Queridos diocesanos:
La celebración de la solemnidad de Cristo Rey, último domingo del tiempo ordinario, da paso al Adviento que nos prepara para otra de las fiestas principales del año litúrgico, es decir, de lo que podemos denominar como calendario cristiano. Este se organiza en ciclos –Adviento, Navidad, Cuaresma, Pascua y Tiempo Ordinario-, de modo parecido a como el año natural lo hace en las así llamadas estaciones -primavera, verano, otoño e invierno-. Con el primer domingo de Adviento da inicio el nuevo año litúrgico.
El tiempo de Adviento lo integran cuatro domingos. Los dos primeros ponen ante nuestros ojos la última venida de Jesús, venida en poder y majestad. Los dos siguientes, en cambio, se centran en el anuncio de la primera venida de Cristo “en la humidad de la carne”.

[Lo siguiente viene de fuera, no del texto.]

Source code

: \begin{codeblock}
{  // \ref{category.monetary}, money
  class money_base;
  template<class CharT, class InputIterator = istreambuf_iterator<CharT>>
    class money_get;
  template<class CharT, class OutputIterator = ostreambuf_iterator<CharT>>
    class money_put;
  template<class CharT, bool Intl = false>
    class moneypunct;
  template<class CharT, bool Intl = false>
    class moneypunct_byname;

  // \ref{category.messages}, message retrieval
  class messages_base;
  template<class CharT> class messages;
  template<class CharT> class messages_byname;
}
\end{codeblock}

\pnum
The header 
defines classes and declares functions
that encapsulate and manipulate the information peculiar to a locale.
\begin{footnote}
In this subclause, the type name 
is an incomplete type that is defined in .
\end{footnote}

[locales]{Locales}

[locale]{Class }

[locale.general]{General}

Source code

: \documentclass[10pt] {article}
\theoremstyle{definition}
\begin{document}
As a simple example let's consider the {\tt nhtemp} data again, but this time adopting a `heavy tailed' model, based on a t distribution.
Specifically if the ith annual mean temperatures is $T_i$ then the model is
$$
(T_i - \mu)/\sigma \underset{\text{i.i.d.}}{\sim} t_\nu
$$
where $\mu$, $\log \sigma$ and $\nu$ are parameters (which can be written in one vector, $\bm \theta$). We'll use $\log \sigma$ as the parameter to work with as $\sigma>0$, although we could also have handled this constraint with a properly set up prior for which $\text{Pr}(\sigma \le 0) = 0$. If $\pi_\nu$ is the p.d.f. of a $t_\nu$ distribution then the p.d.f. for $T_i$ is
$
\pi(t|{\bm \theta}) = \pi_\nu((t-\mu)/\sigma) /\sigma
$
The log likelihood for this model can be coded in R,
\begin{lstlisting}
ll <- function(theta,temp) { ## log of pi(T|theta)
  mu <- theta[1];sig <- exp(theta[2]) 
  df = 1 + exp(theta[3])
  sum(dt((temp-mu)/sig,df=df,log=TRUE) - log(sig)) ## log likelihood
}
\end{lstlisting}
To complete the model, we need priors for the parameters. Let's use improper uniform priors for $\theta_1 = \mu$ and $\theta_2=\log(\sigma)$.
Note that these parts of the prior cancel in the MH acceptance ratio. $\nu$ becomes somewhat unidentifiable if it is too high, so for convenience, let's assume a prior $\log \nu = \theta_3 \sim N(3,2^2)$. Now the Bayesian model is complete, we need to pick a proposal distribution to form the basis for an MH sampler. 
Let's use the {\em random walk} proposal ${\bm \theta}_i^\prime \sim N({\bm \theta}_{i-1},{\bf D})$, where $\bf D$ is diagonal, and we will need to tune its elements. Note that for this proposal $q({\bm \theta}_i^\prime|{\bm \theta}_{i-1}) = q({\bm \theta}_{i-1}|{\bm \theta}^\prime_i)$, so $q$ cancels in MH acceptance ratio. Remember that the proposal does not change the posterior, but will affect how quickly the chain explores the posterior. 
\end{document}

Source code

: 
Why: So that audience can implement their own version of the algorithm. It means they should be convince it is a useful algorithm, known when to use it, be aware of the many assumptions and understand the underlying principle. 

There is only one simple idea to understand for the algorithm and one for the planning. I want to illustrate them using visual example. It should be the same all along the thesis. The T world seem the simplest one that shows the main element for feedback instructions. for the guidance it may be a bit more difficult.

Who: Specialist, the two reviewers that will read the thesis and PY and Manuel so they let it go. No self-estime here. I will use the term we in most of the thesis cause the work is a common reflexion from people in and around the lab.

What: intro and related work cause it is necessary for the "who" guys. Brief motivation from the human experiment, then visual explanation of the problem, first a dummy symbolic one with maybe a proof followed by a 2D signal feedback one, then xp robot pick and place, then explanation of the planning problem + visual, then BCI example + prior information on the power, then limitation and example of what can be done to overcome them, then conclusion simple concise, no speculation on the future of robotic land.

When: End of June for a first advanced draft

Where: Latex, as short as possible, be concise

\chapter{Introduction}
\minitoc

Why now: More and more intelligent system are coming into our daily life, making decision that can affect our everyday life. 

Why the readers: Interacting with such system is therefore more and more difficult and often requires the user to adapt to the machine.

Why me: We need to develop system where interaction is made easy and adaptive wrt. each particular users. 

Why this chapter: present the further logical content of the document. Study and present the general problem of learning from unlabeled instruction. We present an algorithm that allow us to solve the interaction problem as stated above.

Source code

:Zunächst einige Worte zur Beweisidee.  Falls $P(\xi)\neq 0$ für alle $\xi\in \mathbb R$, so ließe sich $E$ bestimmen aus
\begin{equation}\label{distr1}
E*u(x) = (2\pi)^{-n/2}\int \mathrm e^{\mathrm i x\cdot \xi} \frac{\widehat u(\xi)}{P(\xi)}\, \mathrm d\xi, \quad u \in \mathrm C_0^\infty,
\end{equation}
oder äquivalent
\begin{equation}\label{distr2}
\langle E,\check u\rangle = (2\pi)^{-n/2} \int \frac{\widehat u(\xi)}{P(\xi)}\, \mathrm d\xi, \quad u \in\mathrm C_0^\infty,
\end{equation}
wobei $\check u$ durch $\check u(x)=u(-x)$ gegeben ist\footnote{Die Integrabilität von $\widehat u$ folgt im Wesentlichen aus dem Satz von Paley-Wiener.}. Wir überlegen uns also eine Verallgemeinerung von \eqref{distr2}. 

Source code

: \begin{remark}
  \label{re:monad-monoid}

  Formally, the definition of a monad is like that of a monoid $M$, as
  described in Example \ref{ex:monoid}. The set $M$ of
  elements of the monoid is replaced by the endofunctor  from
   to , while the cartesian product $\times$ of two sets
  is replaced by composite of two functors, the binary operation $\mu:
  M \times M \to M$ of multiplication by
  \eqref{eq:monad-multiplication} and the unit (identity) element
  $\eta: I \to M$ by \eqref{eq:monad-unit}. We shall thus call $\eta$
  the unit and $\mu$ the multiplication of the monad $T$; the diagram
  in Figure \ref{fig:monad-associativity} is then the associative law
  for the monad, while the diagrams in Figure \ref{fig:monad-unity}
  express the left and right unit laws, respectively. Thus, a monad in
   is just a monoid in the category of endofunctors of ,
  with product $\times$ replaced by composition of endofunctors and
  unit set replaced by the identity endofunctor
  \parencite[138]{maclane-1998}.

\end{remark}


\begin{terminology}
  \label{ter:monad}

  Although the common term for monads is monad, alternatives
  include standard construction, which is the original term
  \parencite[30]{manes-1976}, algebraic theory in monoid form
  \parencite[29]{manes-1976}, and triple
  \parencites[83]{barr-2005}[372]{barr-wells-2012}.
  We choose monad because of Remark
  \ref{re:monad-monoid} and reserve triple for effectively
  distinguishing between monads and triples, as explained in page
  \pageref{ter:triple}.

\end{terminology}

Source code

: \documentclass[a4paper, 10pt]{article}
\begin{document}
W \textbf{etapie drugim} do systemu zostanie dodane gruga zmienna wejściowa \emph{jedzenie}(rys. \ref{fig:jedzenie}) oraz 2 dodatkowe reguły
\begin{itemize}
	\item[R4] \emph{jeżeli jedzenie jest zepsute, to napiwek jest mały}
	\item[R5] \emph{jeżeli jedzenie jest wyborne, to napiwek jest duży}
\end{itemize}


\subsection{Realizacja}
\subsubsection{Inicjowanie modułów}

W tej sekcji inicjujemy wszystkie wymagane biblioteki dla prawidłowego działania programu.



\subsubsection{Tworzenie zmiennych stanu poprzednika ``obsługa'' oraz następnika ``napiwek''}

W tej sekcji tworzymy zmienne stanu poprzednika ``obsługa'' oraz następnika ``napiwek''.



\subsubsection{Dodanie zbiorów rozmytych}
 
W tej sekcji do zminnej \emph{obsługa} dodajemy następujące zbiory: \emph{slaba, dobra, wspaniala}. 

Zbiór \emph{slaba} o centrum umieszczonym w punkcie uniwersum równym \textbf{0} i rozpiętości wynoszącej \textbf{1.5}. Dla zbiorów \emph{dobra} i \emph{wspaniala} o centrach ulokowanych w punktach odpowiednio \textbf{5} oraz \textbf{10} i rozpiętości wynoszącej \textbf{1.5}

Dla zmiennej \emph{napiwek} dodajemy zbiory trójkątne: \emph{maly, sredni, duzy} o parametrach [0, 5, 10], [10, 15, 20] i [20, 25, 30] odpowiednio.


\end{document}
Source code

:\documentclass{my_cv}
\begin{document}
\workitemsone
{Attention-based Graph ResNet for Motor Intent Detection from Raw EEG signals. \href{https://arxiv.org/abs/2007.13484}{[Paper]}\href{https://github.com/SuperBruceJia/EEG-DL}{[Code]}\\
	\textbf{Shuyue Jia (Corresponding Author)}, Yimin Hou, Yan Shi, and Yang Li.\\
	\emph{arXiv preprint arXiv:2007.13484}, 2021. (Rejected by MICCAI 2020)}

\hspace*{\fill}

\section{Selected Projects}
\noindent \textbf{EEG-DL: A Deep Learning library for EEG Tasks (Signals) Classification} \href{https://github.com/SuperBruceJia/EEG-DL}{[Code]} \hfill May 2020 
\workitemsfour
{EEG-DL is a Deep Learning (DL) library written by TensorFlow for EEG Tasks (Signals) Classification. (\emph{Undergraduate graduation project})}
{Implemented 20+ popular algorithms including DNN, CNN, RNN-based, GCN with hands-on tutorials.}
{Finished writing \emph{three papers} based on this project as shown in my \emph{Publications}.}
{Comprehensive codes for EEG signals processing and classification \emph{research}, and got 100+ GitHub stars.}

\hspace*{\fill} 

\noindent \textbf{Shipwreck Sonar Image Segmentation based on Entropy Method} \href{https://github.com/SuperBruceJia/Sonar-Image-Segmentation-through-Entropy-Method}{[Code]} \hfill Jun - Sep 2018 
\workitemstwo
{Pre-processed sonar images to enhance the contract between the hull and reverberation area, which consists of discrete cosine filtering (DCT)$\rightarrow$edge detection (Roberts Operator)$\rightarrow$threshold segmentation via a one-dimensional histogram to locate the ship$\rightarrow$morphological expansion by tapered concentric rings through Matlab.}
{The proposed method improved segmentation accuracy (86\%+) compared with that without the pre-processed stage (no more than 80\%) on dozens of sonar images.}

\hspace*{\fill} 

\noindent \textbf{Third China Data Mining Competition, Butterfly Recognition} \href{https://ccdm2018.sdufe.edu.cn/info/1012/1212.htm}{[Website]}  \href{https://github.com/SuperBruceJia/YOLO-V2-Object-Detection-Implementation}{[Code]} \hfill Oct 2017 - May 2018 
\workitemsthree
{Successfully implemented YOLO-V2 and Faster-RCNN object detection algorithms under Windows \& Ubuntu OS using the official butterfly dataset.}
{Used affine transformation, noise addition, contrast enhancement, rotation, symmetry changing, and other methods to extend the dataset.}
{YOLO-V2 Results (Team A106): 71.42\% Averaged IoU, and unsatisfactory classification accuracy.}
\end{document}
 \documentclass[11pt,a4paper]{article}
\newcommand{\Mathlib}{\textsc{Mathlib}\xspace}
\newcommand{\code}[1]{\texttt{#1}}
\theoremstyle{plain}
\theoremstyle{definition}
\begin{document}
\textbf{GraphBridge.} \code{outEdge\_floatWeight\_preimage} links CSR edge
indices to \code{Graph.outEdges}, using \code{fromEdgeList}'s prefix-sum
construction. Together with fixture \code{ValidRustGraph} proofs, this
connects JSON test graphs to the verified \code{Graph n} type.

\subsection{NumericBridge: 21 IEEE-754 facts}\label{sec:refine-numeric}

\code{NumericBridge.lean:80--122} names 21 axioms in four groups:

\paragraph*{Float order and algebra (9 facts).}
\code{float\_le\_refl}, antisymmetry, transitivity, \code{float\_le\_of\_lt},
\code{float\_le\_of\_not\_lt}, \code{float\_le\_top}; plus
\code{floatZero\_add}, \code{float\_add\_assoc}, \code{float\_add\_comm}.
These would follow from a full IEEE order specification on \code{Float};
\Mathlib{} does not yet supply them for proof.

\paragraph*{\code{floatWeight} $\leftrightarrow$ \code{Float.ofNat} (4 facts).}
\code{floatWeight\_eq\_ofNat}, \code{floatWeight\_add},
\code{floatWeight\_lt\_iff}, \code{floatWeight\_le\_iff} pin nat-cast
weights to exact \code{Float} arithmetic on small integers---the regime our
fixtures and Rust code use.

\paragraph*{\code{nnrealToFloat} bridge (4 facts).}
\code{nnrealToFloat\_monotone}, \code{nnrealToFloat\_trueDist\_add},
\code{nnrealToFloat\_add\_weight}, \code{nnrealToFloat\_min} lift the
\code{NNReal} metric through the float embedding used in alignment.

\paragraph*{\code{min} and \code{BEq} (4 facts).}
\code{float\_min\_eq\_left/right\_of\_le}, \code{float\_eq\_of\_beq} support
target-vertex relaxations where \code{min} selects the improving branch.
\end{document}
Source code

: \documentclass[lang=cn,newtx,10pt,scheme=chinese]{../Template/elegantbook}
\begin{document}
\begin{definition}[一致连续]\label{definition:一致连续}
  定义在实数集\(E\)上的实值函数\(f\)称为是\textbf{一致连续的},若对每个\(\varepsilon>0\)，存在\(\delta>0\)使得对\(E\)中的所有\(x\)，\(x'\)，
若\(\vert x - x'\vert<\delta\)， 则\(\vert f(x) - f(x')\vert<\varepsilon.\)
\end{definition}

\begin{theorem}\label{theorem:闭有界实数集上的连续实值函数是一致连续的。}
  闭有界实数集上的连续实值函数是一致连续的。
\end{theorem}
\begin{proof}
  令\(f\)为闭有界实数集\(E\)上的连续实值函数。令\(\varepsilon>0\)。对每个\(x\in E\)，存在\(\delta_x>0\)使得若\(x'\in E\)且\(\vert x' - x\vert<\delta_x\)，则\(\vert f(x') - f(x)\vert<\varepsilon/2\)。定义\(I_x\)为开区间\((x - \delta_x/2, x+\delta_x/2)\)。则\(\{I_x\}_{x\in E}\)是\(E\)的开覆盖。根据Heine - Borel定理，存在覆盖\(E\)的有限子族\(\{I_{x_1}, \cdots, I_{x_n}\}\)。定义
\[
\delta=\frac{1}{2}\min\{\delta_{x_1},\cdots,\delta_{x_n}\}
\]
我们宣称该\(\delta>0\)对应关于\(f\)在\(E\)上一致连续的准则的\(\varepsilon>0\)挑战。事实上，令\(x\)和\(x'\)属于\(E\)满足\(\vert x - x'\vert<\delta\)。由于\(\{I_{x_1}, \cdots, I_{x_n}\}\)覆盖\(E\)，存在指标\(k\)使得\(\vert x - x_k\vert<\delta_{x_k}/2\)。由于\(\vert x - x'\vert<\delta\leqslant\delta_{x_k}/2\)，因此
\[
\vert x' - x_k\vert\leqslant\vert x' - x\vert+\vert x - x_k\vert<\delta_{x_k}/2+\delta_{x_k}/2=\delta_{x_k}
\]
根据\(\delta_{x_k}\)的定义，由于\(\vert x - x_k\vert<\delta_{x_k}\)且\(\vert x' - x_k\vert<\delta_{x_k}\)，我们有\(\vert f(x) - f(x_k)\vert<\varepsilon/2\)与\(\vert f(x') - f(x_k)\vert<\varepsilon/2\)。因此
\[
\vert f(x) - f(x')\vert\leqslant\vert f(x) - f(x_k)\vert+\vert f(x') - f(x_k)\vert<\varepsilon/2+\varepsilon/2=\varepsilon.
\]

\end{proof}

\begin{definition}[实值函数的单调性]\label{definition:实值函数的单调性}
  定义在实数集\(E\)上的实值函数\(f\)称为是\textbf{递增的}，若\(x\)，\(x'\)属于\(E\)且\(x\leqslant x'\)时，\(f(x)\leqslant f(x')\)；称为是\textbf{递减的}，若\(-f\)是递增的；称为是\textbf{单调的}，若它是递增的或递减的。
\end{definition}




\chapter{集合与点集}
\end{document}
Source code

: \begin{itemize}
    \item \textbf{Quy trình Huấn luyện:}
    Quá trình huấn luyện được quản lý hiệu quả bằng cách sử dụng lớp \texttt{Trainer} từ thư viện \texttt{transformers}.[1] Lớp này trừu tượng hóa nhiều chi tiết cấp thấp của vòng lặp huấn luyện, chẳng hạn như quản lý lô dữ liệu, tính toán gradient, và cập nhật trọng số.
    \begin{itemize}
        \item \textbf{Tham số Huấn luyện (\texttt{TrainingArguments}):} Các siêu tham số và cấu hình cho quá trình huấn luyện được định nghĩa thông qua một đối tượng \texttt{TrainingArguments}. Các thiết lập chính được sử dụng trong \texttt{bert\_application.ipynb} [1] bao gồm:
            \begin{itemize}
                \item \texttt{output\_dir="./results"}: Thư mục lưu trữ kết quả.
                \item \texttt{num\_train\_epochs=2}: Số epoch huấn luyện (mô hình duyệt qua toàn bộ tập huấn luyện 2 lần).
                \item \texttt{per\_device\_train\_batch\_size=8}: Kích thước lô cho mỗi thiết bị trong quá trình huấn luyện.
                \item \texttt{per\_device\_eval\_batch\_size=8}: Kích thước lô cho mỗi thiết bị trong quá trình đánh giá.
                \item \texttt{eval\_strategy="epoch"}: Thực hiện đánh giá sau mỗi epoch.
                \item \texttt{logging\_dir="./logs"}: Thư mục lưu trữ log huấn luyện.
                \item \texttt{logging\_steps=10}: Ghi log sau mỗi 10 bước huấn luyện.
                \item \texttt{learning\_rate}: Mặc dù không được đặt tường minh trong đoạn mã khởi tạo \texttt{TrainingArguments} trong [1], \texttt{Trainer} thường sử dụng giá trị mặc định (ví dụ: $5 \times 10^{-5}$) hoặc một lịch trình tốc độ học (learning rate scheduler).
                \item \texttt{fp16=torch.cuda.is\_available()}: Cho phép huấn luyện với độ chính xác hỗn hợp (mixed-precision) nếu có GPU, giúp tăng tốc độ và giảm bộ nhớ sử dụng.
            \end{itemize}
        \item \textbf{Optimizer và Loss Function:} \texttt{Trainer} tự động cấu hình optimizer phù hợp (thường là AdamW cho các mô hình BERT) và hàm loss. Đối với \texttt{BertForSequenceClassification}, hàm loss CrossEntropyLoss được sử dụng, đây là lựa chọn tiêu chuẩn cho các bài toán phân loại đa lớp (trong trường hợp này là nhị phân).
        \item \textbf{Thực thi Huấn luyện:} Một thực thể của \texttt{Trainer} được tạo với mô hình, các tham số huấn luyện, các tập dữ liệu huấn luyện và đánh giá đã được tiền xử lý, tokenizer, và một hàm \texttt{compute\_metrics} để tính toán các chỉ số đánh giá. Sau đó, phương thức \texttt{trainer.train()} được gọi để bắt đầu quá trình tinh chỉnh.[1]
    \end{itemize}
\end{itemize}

El color morado de los ornamentos con los que se revisten los sacerdotes –estola y casulla-, así como la supresión del canto o rezo del Gloria los Domingos nos advierten del carácter penitencial de este tiempo. Son días en efecto en los que se nos invita a disponernos para la llegada del Señor. Así como el Evangelio es sobre todo Buena Nueva, y por eso mismo es alegre anuncio, pero, sin embargo, comienza con una llamada vibrante a la conversión, a la penitencia, al cambio de vida; así también el Adviento es una llamada a preparar el camino del Señor, a disponernos para su llegada, a purificar nuestros corazones y reservar la mejor de las acogidas al Dios que se hace hombre para hacernos partícipes de su naturaleza divina como hijos suyos.
Pero el Adviento es, sobre todo, un tiempo transido de esperanza, de una expectativa que sabemos tendrá feliz cumplimiento. Esperamos la venida del Señor porque creemos firmemente en el cumplimiento de las promesas hechas por Dios al Pueblo de la Alianza y, en él, a toda la humanidad. Y si muchos en Israel anhelaban que se hicieran realidad sus esperanzas humanas, los “pobres de Yahvé”, los sencillos y humildes de corazón, hacían recaer sus esperanzas en el mismo Dios, en el Mesías. Este era la gran promesa de Dios y la gran esperanza del Pueblo, como debe serlo también para nosotros. El gran regalo de Dios a la humanidad, la promesa que abraza y supera todas las demás, es el Verbo eterno de Dios hecho carne. La realización de cualquier otra promesa que no sea esta, defraudaría nuestra esperanza. Toda otra esperanza humana se queda corta; su cumplimiento no puede satisfacer nuestros deseos. Así lo dice, bella y acertadamente, la gran santa castellana, Teresa de Jesús: “Quien a Dios tiene nada le falta, solo Dios basta”.
Por ser el Adviento un tiempo de espera de algo extraordinariamente gozoso –el nacimiento del Hijo de Dios en Belén-, y al ser segura la esperanza de que acontecerá –“Dichosa tú que has creído, porque lo que te ha dicho el Señor se cumplirá”- este tiempo de Adviento es tiempo de alegría. Una alegría con hondo contenido, con plena razón de ser. No son solo, en efecto, ni principalmente las luces y los adornos, los regalos y la fiesta, ni siquiera los deseados encuentros familiares, el último motivo y explicación de la paz y la especial alegría de estos días. La liturgia de la noche de Navidad nos da la verdadera clave de la alegre esperanza que los: “Se ha manifestado la gracia de Dios, que trae la salvación para todos hombres” (Tit, 2, 11). Cuidemos de que nada nos lo haga olvidar.
¡Feliz inicio de este santo tiempo de Adviento!